** Excerpted data **
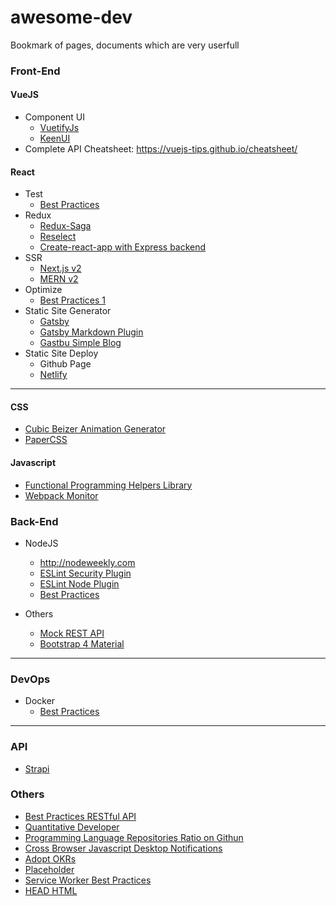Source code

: # awesome-dev

Bookmark of pages, documents which are very userfull

### Front-End

#### VueJS

* Component UI
  * [VuetifyJs](https://vuetifyjs.com/)
  * [KeenUI](https://josephuspaye.github.io/Keen-UI/)
* Complete API Cheatsheet: https://vuejs-tips.github.io/cheatsheet/

#### React

* Test
  * [Best Practices](https://medium.com/selleo/testing-react-components-best-practices-2f77ac302d12)
* Redux
  * [Redux-Saga](https://redux-saga.github.io/redux-saga/index.html)
  * [Reselect](https://github.com/reactjs/reselect)
  * [Create-react-app with Express backend](https://daveceddia.com/create-react-app-express-production/)
* SSR
  * [Next.js v2](https://zeit.co/blog/next)
  * [MERN v2](http://mern.io/)
* Optimize
  * [Best Practices 1](https://medium.com/dailyjs/react-is-slow-react-is-fast-optimizing-react-apps-in-practice-394176a11fba)
* Static Site Generator
  * [Gatsby](https://github.com/gatsbyjs/gatsby)
  * [Gatsby Markdown Plugin](https://www.gatsbyjs.org/packages/gatsby-transformer-remark/?=gatsby-transformer-remark)
  * [Gastbu Simple Blog](https://github.com/noahg/gatsby-starter-blog-no-styles/)
* Static Site Deploy
  * Github Page
  * [Netlify](https://www.netlify.com/blog/2016/02/24/a-step-by-step-guide-gatsby-on-netlify/)
***

#### CSS

* [Cubic Beizer Animation Generator](http://cubic-bezier.com/#.17,.67,.83,.67)
* [PaperCSS](https://www.getpapercss.com/#buttons)

#### Javascript

* [Functional Programming Helpers Library](http://underscorejs.org/)
* [Webpack Monitor](https://github.com/webpackmonitor/webpackmonitor)

### Back-End

* NodeJS
  * http://nodeweekly.com
  * [ESLint Security Plugin](https://github.com/nodesecurity/eslint-plugin-security)
  * [ESLint Node Plugin](https://github.com/mysticatea/eslint-plugin-node)
  * [Best Practices](https://www.sitepoint.com/node-js-best-practices-from-the-node-gurus/)

* Others
  * [Mock REST API](http://jsonplaceholder.typicode.com/)
  * [Bootstrap 4 Material](https://github.com/creativetimofficial/material-dashboard)
***

### DevOps

* Docker
  * [Best Practices](http://docs.projectatomic.io/container-best-practices)

***

### API

* [Strapi](https://strapi.io/)

### Others

* [Best Practices RESTful API](http://www.vinaysahni.com/best-practices-for-a-pragmatic-restful-api)
* [Quantitative Developer](https://www.quantstart.com/articles/Self-Study-Plan-for-Becoming-a-Quantitative-Developer)
* [Programming Language Repositories Ratio on Githun](http://githut.info/)
* [Cross Browser Javascript Desktop Notifications](https://github.com/Nickersoft/push.js)
* [Adopt OKRs](https://info.gtmhub.com/hubfs/Guides/Gtmhub%20%7C%20Ultimate%20OKRs%20Playbook%202018.pdf?utm_campaign=Download%20Playbook&utm_source=quora&utm_medium=social)
* [Placeholder](http://lorempixel.com/)
* [Service Worker Best Practices](https://serviceworke.rs)
* [HEAD HTML](https://github.com/joshbuchea/HEAD)
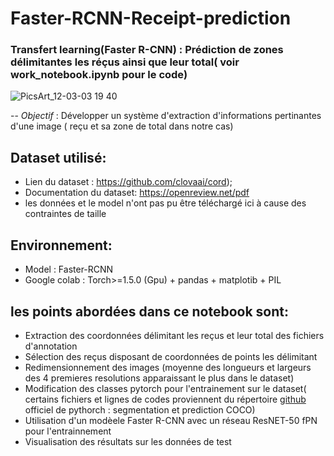 # Faster-RCNN-Receipt-prediction

###  Transfert learning(Faster R-CNN) : Prédiction de zones délimitantes les réçus ainsi que leur total( voir work_notebook.ipynb pour le code)
![PicsArt_12-03-03 19 40](https://user-images.githubusercontent.com/33714469/100955992-e0627180-3517-11eb-81a1-20384d208ef8.png)


-- *Objectif* : Développer un système d'extraction d'informations pertinantes d'une image ( reçu et sa zone de total dans notre cas)


## Dataset utilisé:
- Lien du dataset :  https://github.com/clovaai/cord);
- Documentation du dataset: https://openreview.net/pdf
- les données et le model n'ont pas pu être téléchargé ici à cause des contraintes de taille 


## Environnement:
- Model : Faster-RCNN
- Google colab : Torch>=1.5.0 (Gpu) + pandas + matplotib + PIL


## les points abordées dans ce notebook sont:
- Extraction des coordonnées délimitant les reçus et leur total des fichiers d'annotation
-  Sélection des reçus disposant de coordonnées de points les délimitant
-  Redimensionnement des images (moyenne des longueurs et largeurs des 4 premieres resolutions apparaissant le plus dans le dataset)
-  Modification des classes pytorch pour l'entrainement sur le dataset( certains fichiers et lignes de codes proviennent du répertoire [github](https://pytorch.org/tutorials/intermediate/torchvision_tutorial.html) officiel de pythorch : segmentation et prediction COCO) 
-   Utilisation d'un modèele Faster R-CNN avec un réseau ResNET-50 fPN pour l'entrainnement
-  Visualisation des résultats sur les données de test 


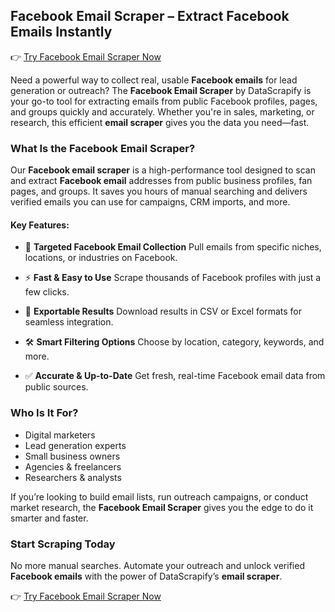 ## Facebook Email Scraper – Extract Facebook Emails Instantly
👉 [Try Facebook Email Scraper Now](https://www.datascrapify.com/product/Facebook-Email-Scraper)


Need a powerful way to collect real, usable **Facebook emails** for lead generation or outreach? The **Facebook Email Scraper** by DataScrapify is your go-to tool for extracting emails from public Facebook profiles, pages, and groups quickly and accurately. Whether you're in sales, marketing, or research, this efficient **email scraper** gives you the data you need—fast.

### What Is the Facebook Email Scraper?

Our **Facebook email scraper** is a high-performance tool designed to scan and extract **Facebook email** addresses from public business profiles, fan pages, and groups. It saves you hours of manual searching and delivers verified emails you can use for campaigns, CRM imports, and more.

#### Key Features:

* 🔎 **Targeted Facebook Email Collection**
  Pull emails from specific niches, locations, or industries on Facebook.

* ⚡ **Fast & Easy to Use**
  Scrape thousands of Facebook profiles with just a few clicks.

* 🧾 **Exportable Results**
  Download results in CSV or Excel formats for seamless integration.

* 🛠️ **Smart Filtering Options**
  Choose by location, category, keywords, and more.

* ✅ **Accurate & Up-to-Date**
  Get fresh, real-time Facebook email data from public sources.

### Who Is It For?

* Digital marketers
* Lead generation experts
* Small business owners
* Agencies & freelancers
* Researchers & analysts

If you’re looking to build email lists, run outreach campaigns, or conduct market research, the **Facebook Email Scraper** gives you the edge to do it smarter and faster.

### Start Scraping Today

No more manual searches. Automate your outreach and unlock verified **Facebook emails** with the power of DataScrapify’s **email scraper**.

👉 [Try Facebook Email Scraper Now](https://www.datascrapify.com/product/Facebook-Email-Scraper)
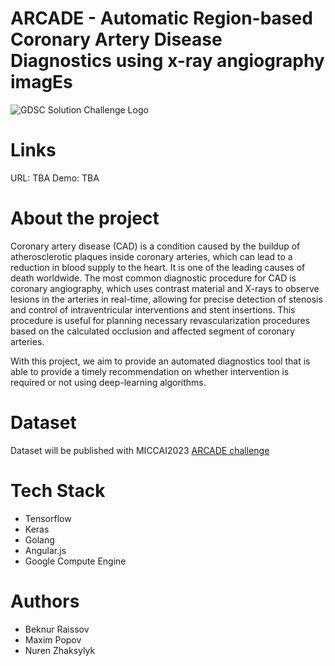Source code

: # ARCADE - Automatic Region-based Coronary Artery Disease Diagnostics using x-ray angiography imagEs
![GDSC Solution Challenge Logo](https://github.com/PffTRUBETSKOY/angio_solution_challenge2023/blob/main/image.jpg?raw=true)

# Links
URL: TBA
Demo: TBA

# About the project
Coronary artery disease (CAD) is a condition caused by the buildup of atherosclerotic plaques inside coronary arteries, which can lead to a reduction in blood supply to the heart. It is one of the leading causes of death worldwide. The most common diagnostic procedure for CAD is coronary angiography, which uses contrast material and X-rays to observe lesions in the arteries in real-time, allowing for precise detection of stenosis and control of intraventricular interventions and stent insertions. This procedure is useful for planning necessary revascularization procedures based on the calculated occlusion and affected segment of coronary arteries.

With this project, we aim to provide an automated diagnostics tool that is able to provide a timely recommendation on whether intervention is required or not using deep-learning algorithms.

# Dataset
Dataset will be published with MICCAI2023 [ARCADE challenge](arcade.grand-challenge.org)

# Tech Stack
- Tensorflow
- Keras
- Golang
- Angular.js
- Google Compute Engine

# Authors
- Beknur Raissov
- Maxim Popov
- Nuren Zhaksylyk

** Assignment **
The pictures in the data should be omitted, and every remaining line set down exactly.

** Answer to this task **
Source code

: # awesome-dev

Bookmark of pages, documents which are very userfull

### Front-End

#### VueJS

* Component UI
  * [VuetifyJs](https://vuetifyjs.com/)
  * [KeenUI](https://josephuspaye.github.io/Keen-UI/)
* Complete API Cheatsheet: https://vuejs-tips.github.io/cheatsheet/

#### React

* Test
  * [Best Practices](https://medium.com/selleo/testing-react-components-best-practices-2f77ac302d12)
* Redux
  * [Redux-Saga](https://redux-saga.github.io/redux-saga/index.html)
  * [Reselect](https://github.com/reactjs/reselect)
  * [Create-react-app with Express backend](https://daveceddia.com/create-react-app-express-production/)
* SSR
  * [Next.js v2](https://zeit.co/blog/next)
  * [MERN v2](http://mern.io/)
* Optimize
  * [Best Practices 1](https://medium.com/dailyjs/react-is-slow-react-is-fast-optimizing-react-apps-in-practice-394176a11fba)
* Static Site Generator
  * [Gatsby](https://github.com/gatsbyjs/gatsby)
  * [Gatsby Markdown Plugin](https://www.gatsbyjs.org/packages/gatsby-transformer-remark/?=gatsby-transformer-remark)
  * [Gastbu Simple Blog](https://github.com/noahg/gatsby-starter-blog-no-styles/)
* Static Site Deploy
  * Github Page
  * [Netlify](https://www.netlify.com/blog/2016/02/24/a-step-by-step-guide-gatsby-on-netlify/)
***

#### CSS

* [Cubic Beizer Animation Generator](http://cubic-bezier.com/#.17,.67,.83,.67)
* [PaperCSS](https://www.getpapercss.com/#buttons)

#### Javascript

* [Functional Programming Helpers Library](http://underscorejs.org/)
* [Webpack Monitor](https://github.com/webpackmonitor/webpackmonitor)

### Back-End

* NodeJS
  * http://nodeweekly.com
  * [ESLint Security Plugin](https://github.com/nodesecurity/eslint-plugin-security)
  * [ESLint Node Plugin](https://github.com/mysticatea/eslint-plugin-node)
  * [Best Practices](https://www.sitepoint.com/node-js-best-practices-from-the-node-gurus/)

* Others
  * [Mock REST API](http://jsonplaceholder.typicode.com/)
  * [Bootstrap 4 Material](https://github.com/creativetimofficial/material-dashboard)
***

### DevOps

* Docker
  * [Best Practices](http://docs.projectatomic.io/container-best-practices)

***

### API

* [Strapi](https://strapi.io/)

### Others

* [Best Practices RESTful API](http://www.vinaysahni.com/best-practices-for-a-pragmatic-restful-api)
* [Quantitative Developer](https://www.quantstart.com/articles/Self-Study-Plan-for-Becoming-a-Quantitative-Developer)
* [Programming Language Repositories Ratio on Githun](http://githut.info/)
* [Cross Browser Javascript Desktop Notifications](https://github.com/Nickersoft/push.js)
* [Adopt OKRs](https://info.gtmhub.com/hubfs/Guides/Gtmhub%20%7C%20Ultimate%20OKRs%20Playbook%202018.pdf?utm_campaign=Download%20Playbook&utm_source=quora&utm_medium=social)
* [Placeholder](http://lorempixel.com/)
* [Service Worker Best Practices](https://serviceworke.rs)
* [HEAD HTML](https://github.com/joshbuchea/HEAD)
 # Faster-RCNN-Receipt-prediction

###  Transfert learning(Faster R-CNN) : Prédiction de zones délimitantes les réçus ainsi que leur total( voir work_notebook.ipynb pour le code)
![PicsArt_12-03-03 19 40](https://user-images.githubusercontent.com/33714469/100955992-e0627180-3517-11eb-81a1-20384d208ef8.png)


-- *Objectif* : Développer un système d'extraction d'informations pertinantes d'une image ( reçu et sa zone de total dans notre cas)


## Dataset utilisé:
- Lien du dataset :  https://github.com/clovaai/cord);
- Documentation du dataset: https://openreview.net/pdf
- les données et le model n'ont pas pu être téléchargé ici à cause des contraintes de taille 


## Environnement:
- Model : Faster-RCNN
- Google colab : Torch>=1.5.0 (Gpu) + pandas + matplotib + PIL


## les points abordées dans ce notebook sont:
- Extraction des coordonnées délimitant les reçus et leur total des fichiers d'annotation
-  Sélection des reçus disposant de coordonnées de points les délimitant
-  Redimensionnement des images (moyenne des longueurs et largeurs des 4 premieres resolutions apparaissant le plus dans le dataset)
-  Modification des classes pytorch pour l'entrainement sur le dataset( certains fichiers et lignes de codes proviennent du répertoire [github](https://pytorch.org/tutorials/intermediate/torchvision_tutorial.html) officiel de pythorch : segmentation et prediction COCO) 
-   Utilisation d'un modèele Faster R-CNN avec un réseau ResNET-50 fPN pour l'entrainnement
-  Visualisation des résultats sur les données de test 


 ## Facebook Email Scraper – Extract Facebook Emails Instantly
👉 [Try Facebook Email Scraper Now](https://www.datascrapify.com/product/Facebook-Email-Scraper)


Need a powerful way to collect real, usable **Facebook emails** for lead generation or outreach? The **Facebook Email Scraper** by DataScrapify is your go-to tool for extracting emails from public Facebook profiles, pages, and groups quickly and accurately. Whether you're in sales, marketing, or research, this efficient **email scraper** gives you the data you need—fast.

### What Is the Facebook Email Scraper?

Our **Facebook email scraper** is a high-performance tool designed to scan and extract **Facebook email** addresses from public business profiles, fan pages, and groups. It saves you hours of manual searching and delivers verified emails you can use for campaigns, CRM imports, and more.

#### Key Features:

* 🔎 **Targeted Facebook Email Collection**
  Pull emails from specific niches, locations, or industries on Facebook.

* ⚡ **Fast & Easy to Use**
  Scrape thousands of Facebook profiles with just a few clicks.

* 🧾 **Exportable Results**
  Download results in CSV or Excel formats for seamless integration.

* 🛠️ **Smart Filtering Options**
  Choose by location, category, keywords, and more.

* ✅ **Accurate & Up-to-Date**
  Get fresh, real-time Facebook email data from public sources.

### Who Is It For?

* Digital marketers
* Lead generation experts
* Small business owners
* Agencies & freelancers
* Researchers & analysts

If you’re looking to build email lists, run outreach campaigns, or conduct market research, the **Facebook Email Scraper** gives you the edge to do it smarter and faster.

### Start Scraping Today

No more manual searches. Automate your outreach and unlock verified **Facebook emails** with the power of DataScrapify’s **email scraper**.

👉 [Try Facebook Email Scraper Now](https://www.datascrapify.com/product/Facebook-Email-Scraper)
Source code

: # ARCADE - Automatic Region-based Coronary Artery Disease Diagnostics using x-ray angiography imagEs
![GDSC Solution Challenge Logo](https://github.com/PffTRUBETSKOY/angio_solution_challenge2023/blob/main/image.jpg?raw=true)

# Links
URL: TBA
Demo: TBA

# About the project
Coronary artery disease (CAD) is a condition caused by the buildup of atherosclerotic plaques inside coronary arteries, which can lead to a reduction in blood supply to the heart. It is one of the leading causes of death worldwide. The most common diagnostic procedure for CAD is coronary angiography, which uses contrast material and X-rays to observe lesions in the arteries in real-time, allowing for precise detection of stenosis and control of intraventricular interventions and stent insertions. This procedure is useful for planning necessary revascularization procedures based on the calculated occlusion and affected segment of coronary arteries.

With this project, we aim to provide an automated diagnostics tool that is able to provide a timely recommendation on whether intervention is required or not using deep-learning algorithms.

# Dataset
Dataset will be published with MICCAI2023 [ARCADE challenge](arcade.grand-challenge.org)

# Tech Stack
- Tensorflow
- Keras
- Golang
- Angular.js
- Google Compute Engine

# Authors
- Beknur Raissov
- Maxim Popov
- Nuren Zhaksylyk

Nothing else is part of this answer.